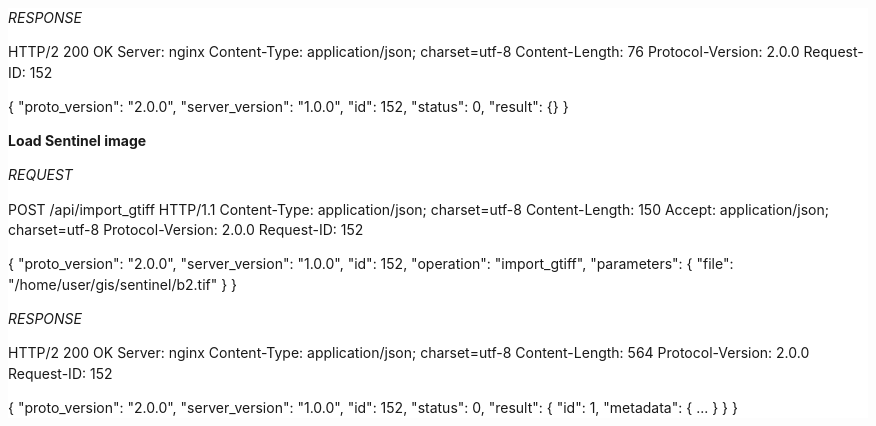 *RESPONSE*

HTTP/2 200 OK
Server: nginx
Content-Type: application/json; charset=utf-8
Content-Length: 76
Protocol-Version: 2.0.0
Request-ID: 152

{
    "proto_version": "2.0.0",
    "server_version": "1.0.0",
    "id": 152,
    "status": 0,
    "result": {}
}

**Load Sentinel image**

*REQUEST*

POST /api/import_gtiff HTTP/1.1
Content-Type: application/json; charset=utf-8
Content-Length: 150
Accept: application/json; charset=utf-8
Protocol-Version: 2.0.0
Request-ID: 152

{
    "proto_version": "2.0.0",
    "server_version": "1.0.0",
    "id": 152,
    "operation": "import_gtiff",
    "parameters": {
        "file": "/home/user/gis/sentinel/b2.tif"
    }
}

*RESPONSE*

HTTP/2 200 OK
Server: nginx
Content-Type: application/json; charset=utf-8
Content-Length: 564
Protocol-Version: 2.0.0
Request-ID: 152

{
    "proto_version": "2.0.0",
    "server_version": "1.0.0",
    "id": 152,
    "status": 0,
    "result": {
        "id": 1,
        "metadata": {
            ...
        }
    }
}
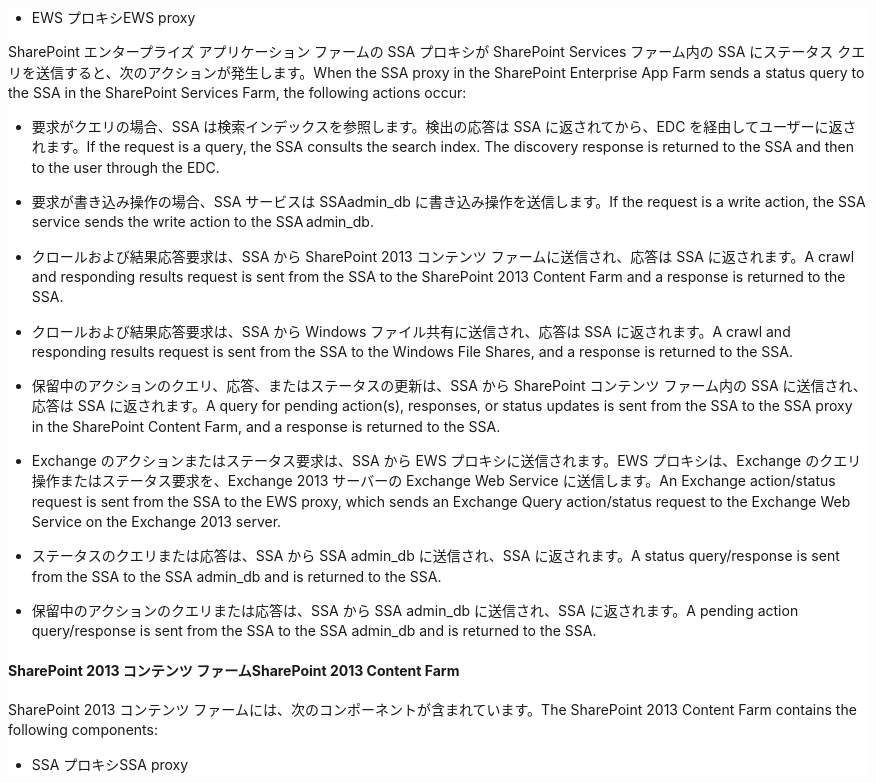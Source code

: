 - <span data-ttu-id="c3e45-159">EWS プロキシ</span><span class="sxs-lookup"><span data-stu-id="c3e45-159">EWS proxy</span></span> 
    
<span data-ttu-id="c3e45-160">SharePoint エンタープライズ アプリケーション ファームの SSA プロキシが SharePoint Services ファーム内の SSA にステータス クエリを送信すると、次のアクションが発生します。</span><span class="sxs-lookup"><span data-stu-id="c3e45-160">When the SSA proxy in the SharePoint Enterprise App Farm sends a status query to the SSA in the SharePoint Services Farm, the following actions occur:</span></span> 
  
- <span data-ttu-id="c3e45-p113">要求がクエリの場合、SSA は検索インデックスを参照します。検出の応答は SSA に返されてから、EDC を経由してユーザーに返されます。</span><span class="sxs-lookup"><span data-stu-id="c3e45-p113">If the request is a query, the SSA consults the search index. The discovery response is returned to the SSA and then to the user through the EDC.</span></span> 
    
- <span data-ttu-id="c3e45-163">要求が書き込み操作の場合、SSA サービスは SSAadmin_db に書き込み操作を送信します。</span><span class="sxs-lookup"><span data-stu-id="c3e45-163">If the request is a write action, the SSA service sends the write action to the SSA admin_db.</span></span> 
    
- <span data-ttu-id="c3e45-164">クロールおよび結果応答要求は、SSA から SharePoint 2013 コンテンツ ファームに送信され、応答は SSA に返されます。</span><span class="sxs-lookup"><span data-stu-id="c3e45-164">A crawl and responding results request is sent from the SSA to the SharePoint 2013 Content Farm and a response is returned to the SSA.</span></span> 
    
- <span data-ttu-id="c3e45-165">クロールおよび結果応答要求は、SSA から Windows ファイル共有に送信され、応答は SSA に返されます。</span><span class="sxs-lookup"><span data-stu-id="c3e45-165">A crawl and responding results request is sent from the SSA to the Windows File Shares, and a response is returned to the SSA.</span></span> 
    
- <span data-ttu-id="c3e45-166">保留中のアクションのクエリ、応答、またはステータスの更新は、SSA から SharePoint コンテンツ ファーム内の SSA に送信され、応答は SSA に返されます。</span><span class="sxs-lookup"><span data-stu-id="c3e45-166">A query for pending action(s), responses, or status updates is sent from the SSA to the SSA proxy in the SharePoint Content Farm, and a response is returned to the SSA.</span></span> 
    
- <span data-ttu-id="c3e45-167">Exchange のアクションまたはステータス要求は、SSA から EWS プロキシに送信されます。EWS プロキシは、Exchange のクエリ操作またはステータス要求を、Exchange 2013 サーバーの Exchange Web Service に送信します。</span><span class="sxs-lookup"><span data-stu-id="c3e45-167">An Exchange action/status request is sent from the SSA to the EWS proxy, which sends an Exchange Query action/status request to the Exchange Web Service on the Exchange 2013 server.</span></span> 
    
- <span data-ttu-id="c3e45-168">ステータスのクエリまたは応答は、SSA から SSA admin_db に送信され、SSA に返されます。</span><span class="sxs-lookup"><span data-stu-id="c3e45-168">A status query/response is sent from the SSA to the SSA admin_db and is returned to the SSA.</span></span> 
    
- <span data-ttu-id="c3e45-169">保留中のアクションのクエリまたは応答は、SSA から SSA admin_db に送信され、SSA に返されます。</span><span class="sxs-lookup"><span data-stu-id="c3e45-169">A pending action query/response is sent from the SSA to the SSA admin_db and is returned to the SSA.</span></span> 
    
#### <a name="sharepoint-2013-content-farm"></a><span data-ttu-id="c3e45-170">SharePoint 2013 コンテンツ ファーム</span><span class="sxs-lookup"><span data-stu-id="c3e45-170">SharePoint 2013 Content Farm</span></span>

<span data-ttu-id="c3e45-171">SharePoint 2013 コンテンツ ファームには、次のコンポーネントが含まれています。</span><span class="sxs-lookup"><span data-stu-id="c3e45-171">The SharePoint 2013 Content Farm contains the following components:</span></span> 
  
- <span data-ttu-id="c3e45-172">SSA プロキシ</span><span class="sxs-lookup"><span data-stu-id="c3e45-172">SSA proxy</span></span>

> _WHAT TO PRODUCE_
The material above is to be set down exactly, with pictures removed.

> _ANSWER BOX_
 *RESPONSE*

HTTP/2 200 OK
Server: nginx
Content-Type: application/json; charset=utf-8
Content-Length: 76
Protocol-Version: 2.0.0
Request-ID: 152

{
    "proto_version": "2.0.0",
    "server_version": "1.0.0",
    "id": 152,
    "status": 0,
    "result": {}
}

**Load Sentinel image**

*REQUEST*

POST /api/import_gtiff HTTP/1.1
Content-Type: application/json; charset=utf-8
Content-Length: 150
Accept: application/json; charset=utf-8
Protocol-Version: 2.0.0
Request-ID: 152

{
    "proto_version": "2.0.0",
    "server_version": "1.0.0",
    "id": 152,
    "operation": "import_gtiff",
    "parameters": {
        "file": "/home/user/gis/sentinel/b2.tif"
    }
}

*RESPONSE*

HTTP/2 200 OK
Server: nginx
Content-Type: application/json; charset=utf-8
Content-Length: 564
Protocol-Version: 2.0.0
Request-ID: 152

{
    "proto_version": "2.0.0",
    "server_version": "1.0.0",
    "id": 152,
    "status": 0,
    "result": {
        "id": 1,
        "metadata": {
            ...
        }
    }
}
Source code

: - <span data-ttu-id="c3e45-159">EWS プロキシ</span><span class="sxs-lookup"><span data-stu-id="c3e45-159">EWS proxy</span></span> 
    
<span data-ttu-id="c3e45-160">SharePoint エンタープライズ アプリケーション ファームの SSA プロキシが SharePoint Services ファーム内の SSA にステータス クエリを送信すると、次のアクションが発生します。</span><span class="sxs-lookup"><span data-stu-id="c3e45-160">When the SSA proxy in the SharePoint Enterprise App Farm sends a status query to the SSA in the SharePoint Services Farm, the following actions occur:</span></span> 
  
- <span data-ttu-id="c3e45-p113">要求がクエリの場合、SSA は検索インデックスを参照します。検出の応答は SSA に返されてから、EDC を経由してユーザーに返されます。</span><span class="sxs-lookup"><span data-stu-id="c3e45-p113">If the request is a query, the SSA consults the search index. The discovery response is returned to the SSA and then to the user through the EDC.</span></span> 
    
- <span data-ttu-id="c3e45-163">要求が書き込み操作の場合、SSA サービスは SSAadmin_db に書き込み操作を送信します。</span><span class="sxs-lookup"><span data-stu-id="c3e45-163">If the request is a write action, the SSA service sends the write action to the SSA admin_db.</span></span> 
    
- <span data-ttu-id="c3e45-164">クロールおよび結果応答要求は、SSA から SharePoint 2013 コンテンツ ファームに送信され、応答は SSA に返されます。</span><span class="sxs-lookup"><span data-stu-id="c3e45-164">A crawl and responding results request is sent from the SSA to the SharePoint 2013 Content Farm and a response is returned to the SSA.</span></span> 
    
- <span data-ttu-id="c3e45-165">クロールおよび結果応答要求は、SSA から Windows ファイル共有に送信され、応答は SSA に返されます。</span><span class="sxs-lookup"><span data-stu-id="c3e45-165">A crawl and responding results request is sent from the SSA to the Windows File Shares, and a response is returned to the SSA.</span></span> 
    
- <span data-ttu-id="c3e45-166">保留中のアクションのクエリ、応答、またはステータスの更新は、SSA から SharePoint コンテンツ ファーム内の SSA に送信され、応答は SSA に返されます。</span><span class="sxs-lookup"><span data-stu-id="c3e45-166">A query for pending action(s), responses, or status updates is sent from the SSA to the SSA proxy in the SharePoint Content Farm, and a response is returned to the SSA.</span></span> 
    
- <span data-ttu-id="c3e45-167">Exchange のアクションまたはステータス要求は、SSA から EWS プロキシに送信されます。EWS プロキシは、Exchange のクエリ操作またはステータス要求を、Exchange 2013 サーバーの Exchange Web Service に送信します。</span><span class="sxs-lookup"><span data-stu-id="c3e45-167">An Exchange action/status request is sent from the SSA to the EWS proxy, which sends an Exchange Query action/status request to the Exchange Web Service on the Exchange 2013 server.</span></span> 
    
- <span data-ttu-id="c3e45-168">ステータスのクエリまたは応答は、SSA から SSA admin_db に送信され、SSA に返されます。</span><span class="sxs-lookup"><span data-stu-id="c3e45-168">A status query/response is sent from the SSA to the SSA admin_db and is returned to the SSA.</span></span> 
    
- <span data-ttu-id="c3e45-169">保留中のアクションのクエリまたは応答は、SSA から SSA admin_db に送信され、SSA に返されます。</span><span class="sxs-lookup"><span data-stu-id="c3e45-169">A pending action query/response is sent from the SSA to the SSA admin_db and is returned to the SSA.</span></span> 
    
#### <a name="sharepoint-2013-content-farm"></a><span data-ttu-id="c3e45-170">SharePoint 2013 コンテンツ ファーム</span><span class="sxs-lookup"><span data-stu-id="c3e45-170">SharePoint 2013 Content Farm</span></span>

<span data-ttu-id="c3e45-171">SharePoint 2013 コンテンツ ファームには、次のコンポーネントが含まれています。</span><span class="sxs-lookup"><span data-stu-id="c3e45-171">The SharePoint 2013 Content Farm contains the following components:</span></span> 
  
- <span data-ttu-id="c3e45-172">SSA プロキシ</span><span class="sxs-lookup"><span data-stu-id="c3e45-172">SSA proxy</span></span>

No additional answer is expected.